The Australia Palestine Advocacy Network (APAN) condemns the NSW Minns Government’s proposed expansion of police powers restricting protest, warning that it represents a dangerous overreach that undermines fundamental democratic rights.
APAN recognises the profound grief and shock following the horrific antisemitic attack at Bondi. Racist violence must be unequivocally condemned, and Jewish communities deserve safety, dignity, and justice. However, exploiting tragedy to justify sweeping restrictions on civil liberties is unjust and deeply counterproductive.
“The right to protest is the bedrock of democracy, especially in moments of crisis”, said APAN President Nasser Mashni.
“History shows that when fear is weaponised, democratic rights are the first to go.”
People continue to protest because Israeli attacks on Gaza have not stopped. Tens of thousands of Palestinians have been killed, and more than two million remain displaced, living in tents, facing starvation, disease, intense storms and relentless violence. While much of the world has moved on, this crisis continues. Protest is how people refuse to stay silent in the face of such devastation — even amid fear and intense political pressure.
The mass movement opposing the genocide of the Palestinian people in Gaza has mobilised hundreds of thousands across faiths and backgrounds, including thousands of Jewish people. It has been a powerful example of solidarity, not division – united in rejecting genocide and racism in all its forms.
“Blaming the Palestine solidarity movement for the horrors in Bondi are egregious and disgusting,” said Mashni.
“This movement has consistently rejected antisemitism and brought together people of all faiths and backgrounds, including many Jewish Australians, in a shared stand against racism, violence, and injustice.”
APAN is outraged by comments from the Antisemitism Envoy, Jillian Segal, and others, who seek to lay the blame for this horror on those protesting Israel’s genocide on the Palestinian people in Gaza. Further, APAN categorically rejects attempts by political leaders and commentators to say peaceful protest, including opposition to Israel’s genocide in Gaza, are directly linked to the hideous attacks at Bondi Beach. This is a huge despotic attempt at vilifying the Palestinian solidarity movement, founded on a call for justice, equality, and grounded in international human rights law.

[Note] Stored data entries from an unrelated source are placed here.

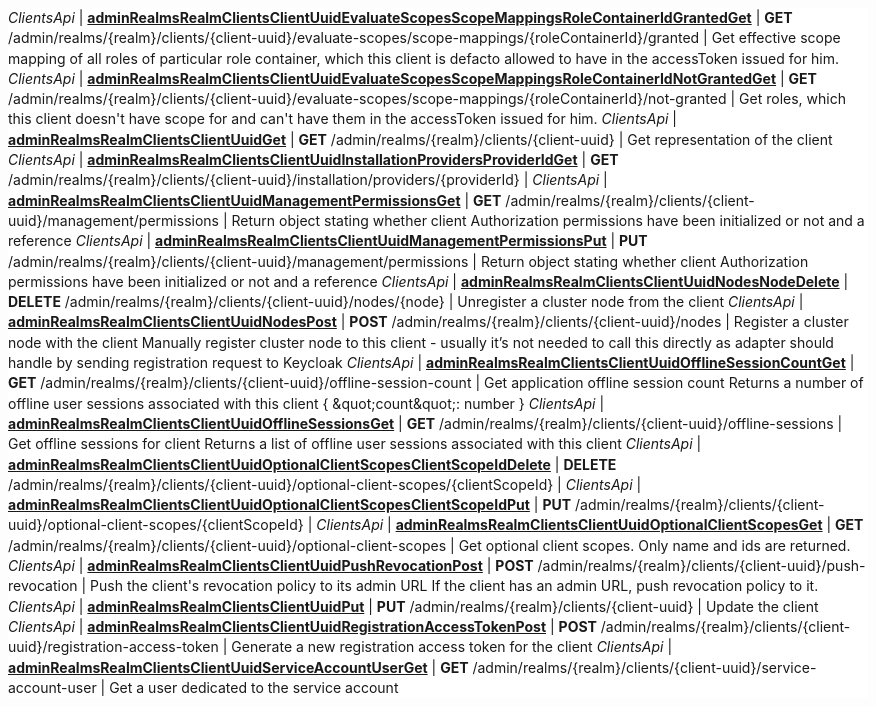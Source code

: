 *ClientsApi* | [**adminRealmsRealmClientsClientUuidEvaluateScopesScopeMappingsRoleContainerIdGrantedGet**](docs/Api/ClientsApi.md#adminrealmsrealmclientsclientuuidevaluatescopesscopemappingsrolecontaineridgrantedget) | **GET** /admin/realms/{realm}/clients/{client-uuid}/evaluate-scopes/scope-mappings/{roleContainerId}/granted | Get effective scope mapping of all roles of particular role container, which this client is defacto allowed to have in the accessToken issued for him.
*ClientsApi* | [**adminRealmsRealmClientsClientUuidEvaluateScopesScopeMappingsRoleContainerIdNotGrantedGet**](docs/Api/ClientsApi.md#adminrealmsrealmclientsclientuuidevaluatescopesscopemappingsrolecontaineridnotgrantedget) | **GET** /admin/realms/{realm}/clients/{client-uuid}/evaluate-scopes/scope-mappings/{roleContainerId}/not-granted | Get roles, which this client doesn&#39;t have scope for and can&#39;t have them in the accessToken issued for him.
*ClientsApi* | [**adminRealmsRealmClientsClientUuidGet**](docs/Api/ClientsApi.md#adminrealmsrealmclientsclientuuidget) | **GET** /admin/realms/{realm}/clients/{client-uuid} | Get representation of the client
*ClientsApi* | [**adminRealmsRealmClientsClientUuidInstallationProvidersProviderIdGet**](docs/Api/ClientsApi.md#adminrealmsrealmclientsclientuuidinstallationprovidersprovideridget) | **GET** /admin/realms/{realm}/clients/{client-uuid}/installation/providers/{providerId} | 
*ClientsApi* | [**adminRealmsRealmClientsClientUuidManagementPermissionsGet**](docs/Api/ClientsApi.md#adminrealmsrealmclientsclientuuidmanagementpermissionsget) | **GET** /admin/realms/{realm}/clients/{client-uuid}/management/permissions | Return object stating whether client Authorization permissions have been initialized or not and a reference
*ClientsApi* | [**adminRealmsRealmClientsClientUuidManagementPermissionsPut**](docs/Api/ClientsApi.md#adminrealmsrealmclientsclientuuidmanagementpermissionsput) | **PUT** /admin/realms/{realm}/clients/{client-uuid}/management/permissions | Return object stating whether client Authorization permissions have been initialized or not and a reference
*ClientsApi* | [**adminRealmsRealmClientsClientUuidNodesNodeDelete**](docs/Api/ClientsApi.md#adminrealmsrealmclientsclientuuidnodesnodedelete) | **DELETE** /admin/realms/{realm}/clients/{client-uuid}/nodes/{node} | Unregister a cluster node from the client
*ClientsApi* | [**adminRealmsRealmClientsClientUuidNodesPost**](docs/Api/ClientsApi.md#adminrealmsrealmclientsclientuuidnodespost) | **POST** /admin/realms/{realm}/clients/{client-uuid}/nodes | Register a cluster node with the client Manually register cluster node to this client - usually it’s not needed to call this directly as adapter should handle by sending registration request to Keycloak
*ClientsApi* | [**adminRealmsRealmClientsClientUuidOfflineSessionCountGet**](docs/Api/ClientsApi.md#adminrealmsrealmclientsclientuuidofflinesessioncountget) | **GET** /admin/realms/{realm}/clients/{client-uuid}/offline-session-count | Get application offline session count Returns a number of offline user sessions associated with this client { \&quot;count\&quot;: number }
*ClientsApi* | [**adminRealmsRealmClientsClientUuidOfflineSessionsGet**](docs/Api/ClientsApi.md#adminrealmsrealmclientsclientuuidofflinesessionsget) | **GET** /admin/realms/{realm}/clients/{client-uuid}/offline-sessions | Get offline sessions for client Returns a list of offline user sessions associated with this client
*ClientsApi* | [**adminRealmsRealmClientsClientUuidOptionalClientScopesClientScopeIdDelete**](docs/Api/ClientsApi.md#adminrealmsrealmclientsclientuuidoptionalclientscopesclientscopeiddelete) | **DELETE** /admin/realms/{realm}/clients/{client-uuid}/optional-client-scopes/{clientScopeId} | 
*ClientsApi* | [**adminRealmsRealmClientsClientUuidOptionalClientScopesClientScopeIdPut**](docs/Api/ClientsApi.md#adminrealmsrealmclientsclientuuidoptionalclientscopesclientscopeidput) | **PUT** /admin/realms/{realm}/clients/{client-uuid}/optional-client-scopes/{clientScopeId} | 
*ClientsApi* | [**adminRealmsRealmClientsClientUuidOptionalClientScopesGet**](docs/Api/ClientsApi.md#adminrealmsrealmclientsclientuuidoptionalclientscopesget) | **GET** /admin/realms/{realm}/clients/{client-uuid}/optional-client-scopes | Get optional client scopes.  Only name and ids are returned.
*ClientsApi* | [**adminRealmsRealmClientsClientUuidPushRevocationPost**](docs/Api/ClientsApi.md#adminrealmsrealmclientsclientuuidpushrevocationpost) | **POST** /admin/realms/{realm}/clients/{client-uuid}/push-revocation | Push the client&#39;s revocation policy to its admin URL If the client has an admin URL, push revocation policy to it.
*ClientsApi* | [**adminRealmsRealmClientsClientUuidPut**](docs/Api/ClientsApi.md#adminrealmsrealmclientsclientuuidput) | **PUT** /admin/realms/{realm}/clients/{client-uuid} | Update the client
*ClientsApi* | [**adminRealmsRealmClientsClientUuidRegistrationAccessTokenPost**](docs/Api/ClientsApi.md#adminrealmsrealmclientsclientuuidregistrationaccesstokenpost) | **POST** /admin/realms/{realm}/clients/{client-uuid}/registration-access-token | Generate a new registration access token for the client
*ClientsApi* | [**adminRealmsRealmClientsClientUuidServiceAccountUserGet**](docs/Api/ClientsApi.md#adminrealmsrealmclientsclientuuidserviceaccountuserget) | **GET** /admin/realms/{realm}/clients/{client-uuid}/service-account-user | Get a user dedicated to the service account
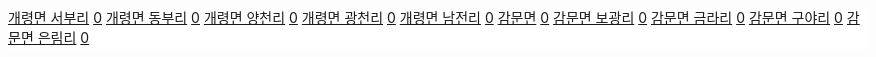 
  <tr class="item">
    <td><a href="경상북도 김천시 개령면 서부리">개령면 서부리</a></td>
    <td><a href="경상북도 김천시 개령면 서부리">0</a></td>
  </tr>
    

  <tr class="item">
    <td><a href="경상북도 김천시 개령면 동부리">개령면 동부리</a></td>
    <td><a href="경상북도 김천시 개령면 동부리">0</a></td>
  </tr>
    

  <tr class="item">
    <td><a href="경상북도 김천시 개령면 양천리">개령면 양천리</a></td>
    <td><a href="경상북도 김천시 개령면 양천리">0</a></td>
  </tr>
    

  <tr class="item">
    <td><a href="경상북도 김천시 개령면 광천리">개령면 광천리</a></td>
    <td><a href="경상북도 김천시 개령면 광천리">0</a></td>
  </tr>
    

  <tr class="item">
    <td><a href="경상북도 김천시 개령면 남전리">개령면 남전리</a></td>
    <td><a href="경상북도 김천시 개령면 남전리">0</a></td>
  </tr>
    

  <tr class="item">
    <td><a href="경상북도 김천시 감문면">감문면</a></td>
    <td><a href="경상북도 김천시 감문면">0</a></td>
  </tr>
    

  <tr class="item">
    <td><a href="경상북도 김천시 감문면 보광리">감문면 보광리</a></td>
    <td><a href="경상북도 김천시 감문면 보광리">0</a></td>
  </tr>
    

  <tr class="item">
    <td><a href="경상북도 김천시 감문면 금라리">감문면 금라리</a></td>
    <td><a href="경상북도 김천시 감문면 금라리">0</a></td>
  </tr>
    

  <tr class="item">
    <td><a href="경상북도 김천시 감문면 구야리">감문면 구야리</a></td>
    <td><a href="경상북도 김천시 감문면 구야리">0</a></td>
  </tr>
    

  <tr class="item">
    <td><a href="경상북도 김천시 감문면 은림리">감문면 은림리</a></td>
    <td><a href="경상북도 김천시 감문면 은림리">0</a></td>
  </tr>
    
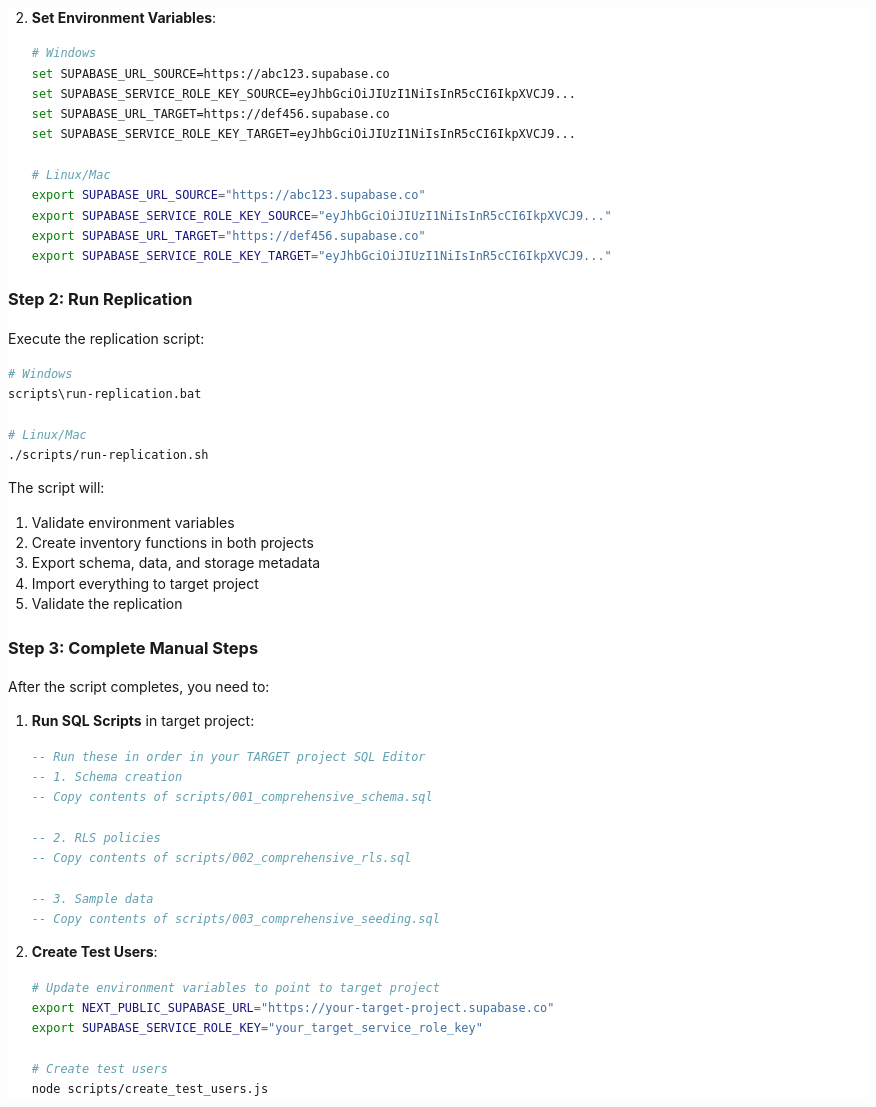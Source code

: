 2. **Set Environment Variables**:
   ```bash
   # Windows
   set SUPABASE_URL_SOURCE=https://abc123.supabase.co
   set SUPABASE_SERVICE_ROLE_KEY_SOURCE=eyJhbGciOiJIUzI1NiIsInR5cCI6IkpXVCJ9...
   set SUPABASE_URL_TARGET=https://def456.supabase.co
   set SUPABASE_SERVICE_ROLE_KEY_TARGET=eyJhbGciOiJIUzI1NiIsInR5cCI6IkpXVCJ9...
   
   # Linux/Mac
   export SUPABASE_URL_SOURCE="https://abc123.supabase.co"
   export SUPABASE_SERVICE_ROLE_KEY_SOURCE="eyJhbGciOiJIUzI1NiIsInR5cCI6IkpXVCJ9..."
   export SUPABASE_URL_TARGET="https://def456.supabase.co"
   export SUPABASE_SERVICE_ROLE_KEY_TARGET="eyJhbGciOiJIUzI1NiIsInR5cCI6IkpXVCJ9..."
   ```

### Step 2: Run Replication

Execute the replication script:
```bash
# Windows
scripts\run-replication.bat

# Linux/Mac
./scripts/run-replication.sh
```

The script will:
1. Validate environment variables
2. Create inventory functions in both projects
3. Export schema, data, and storage metadata
4. Import everything to target project
5. Validate the replication

### Step 3: Complete Manual Steps

After the script completes, you need to:

1. **Run SQL Scripts** in target project:
   ```sql
   -- Run these in order in your TARGET project SQL Editor
   -- 1. Schema creation
   -- Copy contents of scripts/001_comprehensive_schema.sql
   
   -- 2. RLS policies
   -- Copy contents of scripts/002_comprehensive_rls.sql
   
   -- 3. Sample data
   -- Copy contents of scripts/003_comprehensive_seeding.sql
   ```

2. **Create Test Users**:
   ```bash
   # Update environment variables to point to target project
   export NEXT_PUBLIC_SUPABASE_URL="https://your-target-project.supabase.co"
   export SUPABASE_SERVICE_ROLE_KEY="your_target_service_role_key"
   
   # Create test users
   node scripts/create_test_users.js
   ```
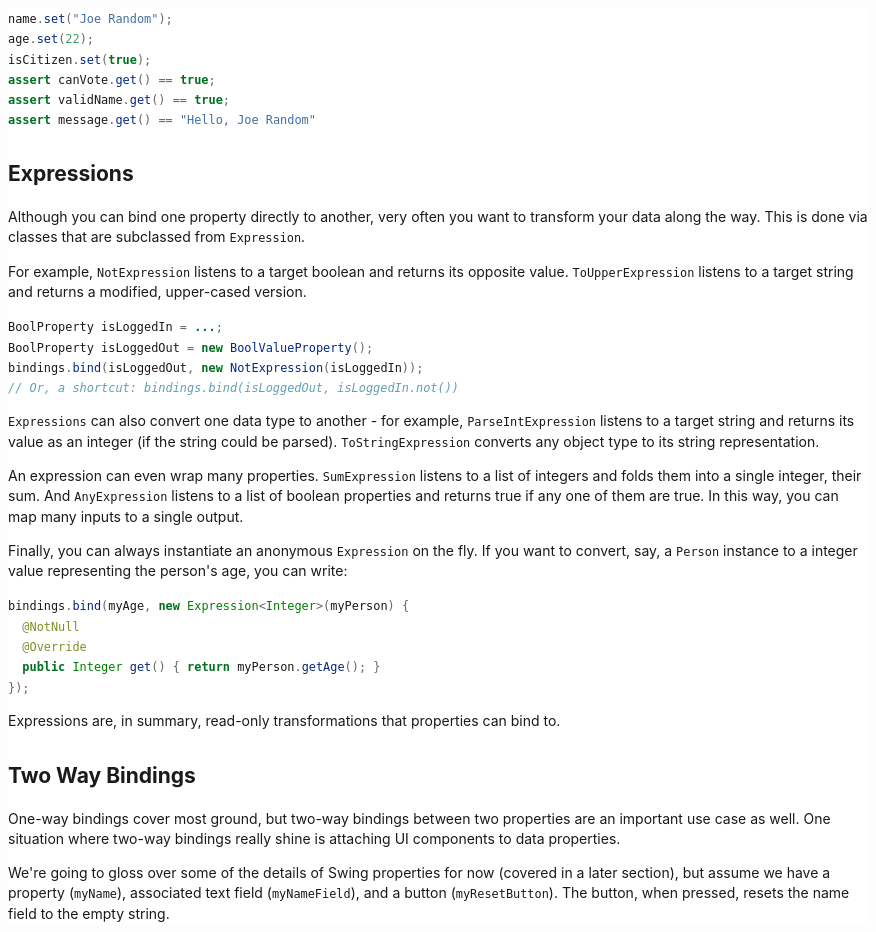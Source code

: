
 ```java
name.set("Joe Random");
age.set(22);
isCitizen.set(true);
assert canVote.get() == true;
assert validName.get() == true;
assert message.get() == "Hello, Joe Random"
```

## Expressions

Although you can bind one property directly to another, very often you want to transform your data along the way. This is done via classes that are subclassed from `Expression`.

For example, `NotExpression` listens to a target boolean and returns its opposite value. `ToUpperExpression` listens to a target string and returns a modified, upper-cased version.

```java
BoolProperty isLoggedIn = ...;
BoolProperty isLoggedOut = new BoolValueProperty();
bindings.bind(isLoggedOut, new NotExpression(isLoggedIn));
// Or, a shortcut: bindings.bind(isLoggedOut, isLoggedIn.not())
```

`Expressions` can also convert one data type to another - for example, `ParseIntExpression` listens to a target string and returns its value as an integer (if the string could be parsed). `ToStringExpression` converts any object type to its string representation.

An expression can even wrap many properties. `SumExpression` listens to a list of integers and folds them into a single integer, their sum. And `AnyExpression` listens to a list of boolean properties and returns true if any one of them are true. In this way, you can map many inputs to a single output.

Finally, you can always instantiate an anonymous `Expression` on the fly. If you want to convert, say, a `Person` instance to a integer value representing the person's age, you can write:

```java
bindings.bind(myAge, new Expression<Integer>(myPerson) {
  @NotNull
  @Override
  public Integer get() { return myPerson.getAge(); }
});
```

Expressions are, in summary, read-only transformations that properties can bind to.

## Two Way Bindings

One-way bindings cover most ground, but two-way bindings between two properties are an important use case as well. One situation where two-way bindings really shine is attaching UI components to data properties.

We're going to gloss over some of the details of Swing properties for now (covered in a later section), but assume we have a property (`myName`), associated text field (`myNameField`), and a button (`myResetButton`). The button, when pressed, resets the name field to the empty string.
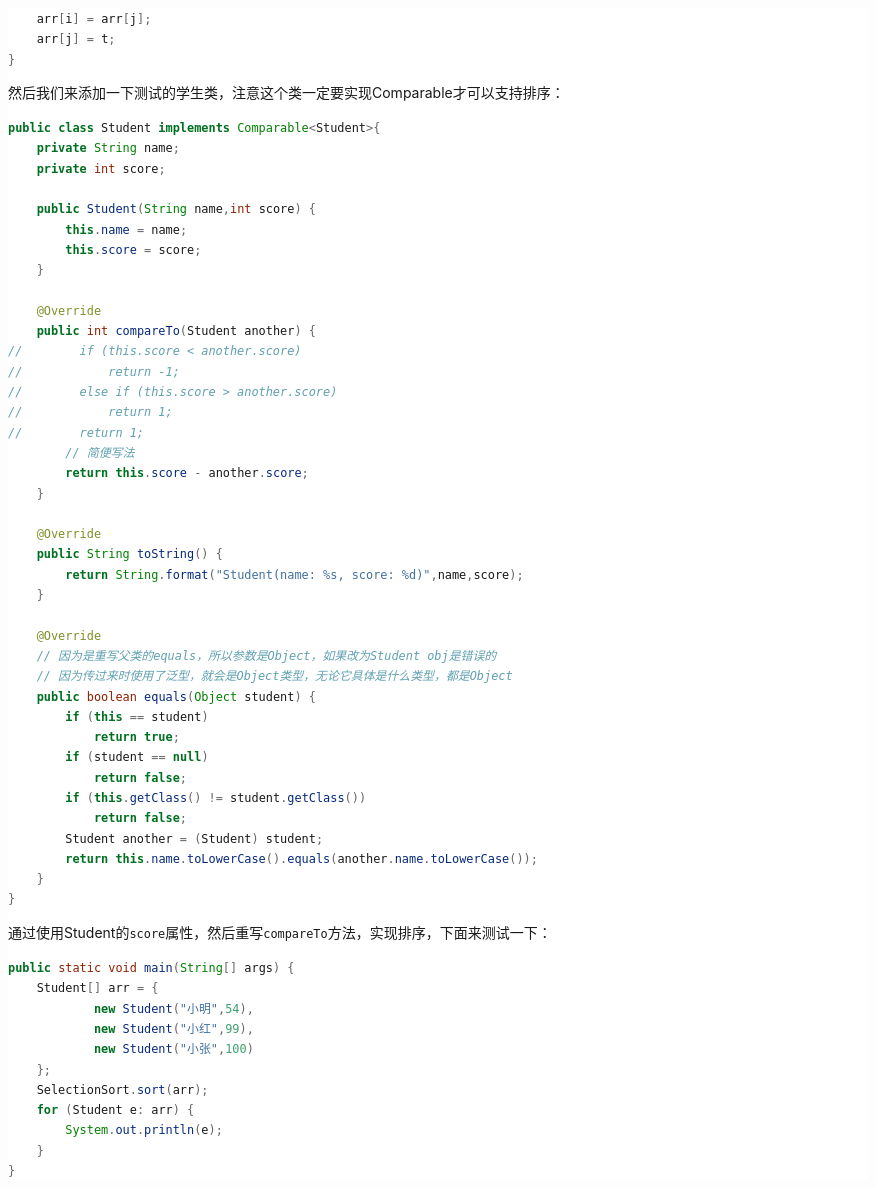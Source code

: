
```java
    arr[i] = arr[j];
    arr[j] = t;
}
```

然后我们来添加一下测试的学生类，注意这个类一定要实现Comparable才可以支持排序：

```java
public class Student implements Comparable<Student>{
    private String name;
    private int score;

    public Student(String name,int score) {
        this.name = name;
        this.score = score;
    }

    @Override
    public int compareTo(Student another) {
//        if (this.score < another.score)
//            return -1;
//        else if (this.score > another.score)
//            return 1;
//        return 1;
        // 简便写法
        return this.score - another.score;
    }

    @Override
    public String toString() {
        return String.format("Student(name: %s, score: %d)",name,score);
    }

    @Override
    // 因为是重写父类的equals，所以参数是Object，如果改为Student obj是错误的
    // 因为传过来时使用了泛型，就会是Object类型，无论它具体是什么类型，都是Object
    public boolean equals(Object student) {
        if (this == student)
            return true;
        if (student == null)
            return false;
        if (this.getClass() != student.getClass())
            return false;
        Student another = (Student) student;
        return this.name.toLowerCase().equals(another.name.toLowerCase());
    }
}
```

通过使用Student的`score`属性，然后重写`compareTo`方法，实现排序，下面来测试一下：

```java
public static void main(String[] args) {
    Student[] arr = {
            new Student("小明",54),
            new Student("小红",99),
            new Student("小张",100)
    };
    SelectionSort.sort(arr);
    for (Student e: arr) {
        System.out.println(e);
    }
}
```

Silencing protest will not create safety or unity. It will entrench injustice and hand the state sweeping powers to shut down dissent on any issue it chooses. Democracy is not preserved by repression; it is preserved by defending the right to protest.
“The Jewish community does not need more repressive crackdowns. This is not the best way to deal with antisemitism or racism. Instead what we need are community-based responses that support people to come together and speak honestly and openly about violence here, in Palestine, and around the world”, said APAN board member and Jewish historian Dr Jordana Silverstein.
APAN urgently calls on the NSW Government to abandon proposals that curtail the right to peaceful assembly and to pursue responses grounded in evidence, human rights, and genuine anti-racism, not political expediency.